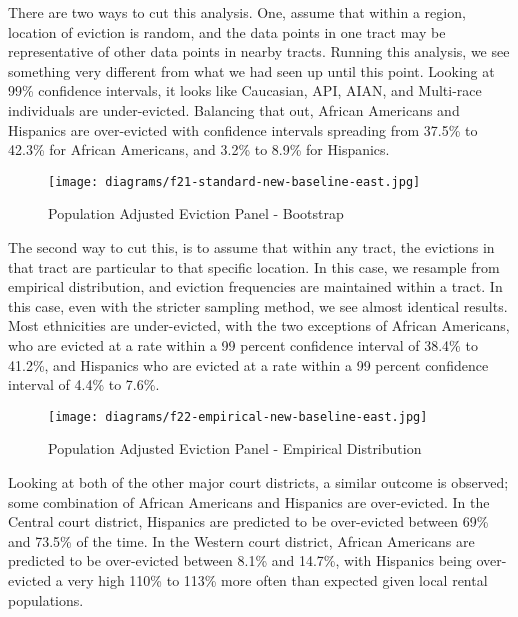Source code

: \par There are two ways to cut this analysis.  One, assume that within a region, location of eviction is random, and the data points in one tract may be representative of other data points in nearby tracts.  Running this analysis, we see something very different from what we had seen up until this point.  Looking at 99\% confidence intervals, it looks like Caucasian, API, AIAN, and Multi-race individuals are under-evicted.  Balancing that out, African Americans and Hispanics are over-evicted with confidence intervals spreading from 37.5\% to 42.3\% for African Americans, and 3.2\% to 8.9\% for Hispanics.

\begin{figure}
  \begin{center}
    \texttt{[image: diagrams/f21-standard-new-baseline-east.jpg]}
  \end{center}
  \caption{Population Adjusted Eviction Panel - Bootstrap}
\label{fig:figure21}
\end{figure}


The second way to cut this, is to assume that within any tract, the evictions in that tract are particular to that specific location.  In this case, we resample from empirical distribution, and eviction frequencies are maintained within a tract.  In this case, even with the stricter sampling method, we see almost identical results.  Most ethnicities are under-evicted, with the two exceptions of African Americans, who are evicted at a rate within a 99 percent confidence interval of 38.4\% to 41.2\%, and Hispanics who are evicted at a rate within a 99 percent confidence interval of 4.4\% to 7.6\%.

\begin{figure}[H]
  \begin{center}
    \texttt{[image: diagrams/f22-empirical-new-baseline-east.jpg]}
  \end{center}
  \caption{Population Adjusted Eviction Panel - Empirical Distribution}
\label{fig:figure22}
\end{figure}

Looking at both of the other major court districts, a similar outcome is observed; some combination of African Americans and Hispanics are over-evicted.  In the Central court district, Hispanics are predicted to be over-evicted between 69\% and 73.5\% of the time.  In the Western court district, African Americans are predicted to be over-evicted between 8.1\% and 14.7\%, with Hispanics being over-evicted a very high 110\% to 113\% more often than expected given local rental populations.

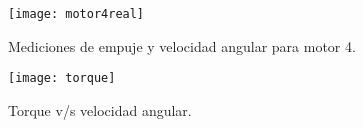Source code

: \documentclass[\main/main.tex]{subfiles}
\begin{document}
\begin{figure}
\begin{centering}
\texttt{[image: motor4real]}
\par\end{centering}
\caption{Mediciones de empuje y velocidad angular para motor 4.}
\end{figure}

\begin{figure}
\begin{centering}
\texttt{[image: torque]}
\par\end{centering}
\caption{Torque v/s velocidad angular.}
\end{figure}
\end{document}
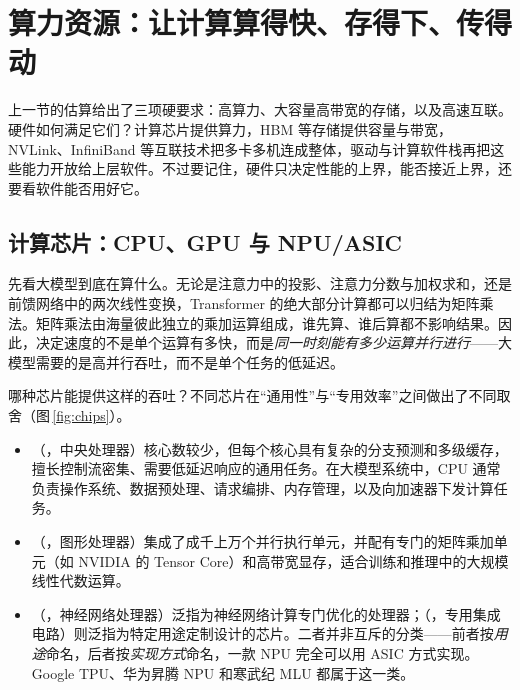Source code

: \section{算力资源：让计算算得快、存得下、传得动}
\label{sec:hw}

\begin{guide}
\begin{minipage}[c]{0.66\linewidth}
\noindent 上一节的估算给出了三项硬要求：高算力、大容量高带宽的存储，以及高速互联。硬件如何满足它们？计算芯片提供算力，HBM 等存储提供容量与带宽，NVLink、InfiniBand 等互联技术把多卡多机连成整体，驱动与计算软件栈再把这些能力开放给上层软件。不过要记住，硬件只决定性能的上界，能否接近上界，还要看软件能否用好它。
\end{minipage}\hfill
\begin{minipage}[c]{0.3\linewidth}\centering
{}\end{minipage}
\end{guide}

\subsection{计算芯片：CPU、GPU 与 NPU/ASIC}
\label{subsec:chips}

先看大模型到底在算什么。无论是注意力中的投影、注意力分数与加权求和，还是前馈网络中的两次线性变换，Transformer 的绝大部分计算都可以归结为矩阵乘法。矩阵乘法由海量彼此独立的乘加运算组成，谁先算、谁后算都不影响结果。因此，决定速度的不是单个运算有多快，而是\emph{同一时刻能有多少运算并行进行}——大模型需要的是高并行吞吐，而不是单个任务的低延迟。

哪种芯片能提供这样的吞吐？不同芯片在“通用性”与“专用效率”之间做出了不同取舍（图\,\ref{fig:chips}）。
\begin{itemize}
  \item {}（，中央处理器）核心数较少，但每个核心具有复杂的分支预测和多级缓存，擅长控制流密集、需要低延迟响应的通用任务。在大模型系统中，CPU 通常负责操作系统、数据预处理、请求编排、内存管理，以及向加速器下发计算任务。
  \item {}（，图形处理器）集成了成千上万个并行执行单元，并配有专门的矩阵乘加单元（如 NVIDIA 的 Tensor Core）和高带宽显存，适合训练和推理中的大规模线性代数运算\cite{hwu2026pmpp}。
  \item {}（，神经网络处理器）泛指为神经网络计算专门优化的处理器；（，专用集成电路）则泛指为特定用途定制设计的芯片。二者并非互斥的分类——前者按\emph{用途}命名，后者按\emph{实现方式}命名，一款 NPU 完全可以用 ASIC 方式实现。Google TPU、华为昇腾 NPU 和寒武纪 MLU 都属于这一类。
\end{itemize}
=-=-=-=-=
## What is required
Print only these lines, exactly: the one containing "NVIDIA 的 Tensor" and all after it to the end of the entries.

## Your solution
  \item {}（，图形处理器）集成了成千上万个并行执行单元，并配有专门的矩阵乘加单元（如 NVIDIA 的 Tensor Core）和高带宽显存，适合训练和推理中的大规模线性代数运算\cite{hwu2026pmpp}。
  \item {}（，神经网络处理器）泛指为神经网络计算专门优化的处理器；（，专用集成电路）则泛指为特定用途定制设计的芯片。二者并非互斥的分类——前者按\emph{用途}命名，后者按\emph{实现方式}命名，一款 NPU 完全可以用 ASIC 方式实现。Google TPU、华为昇腾 NPU 和寒武纪 MLU 都属于这一类。
\end{itemize}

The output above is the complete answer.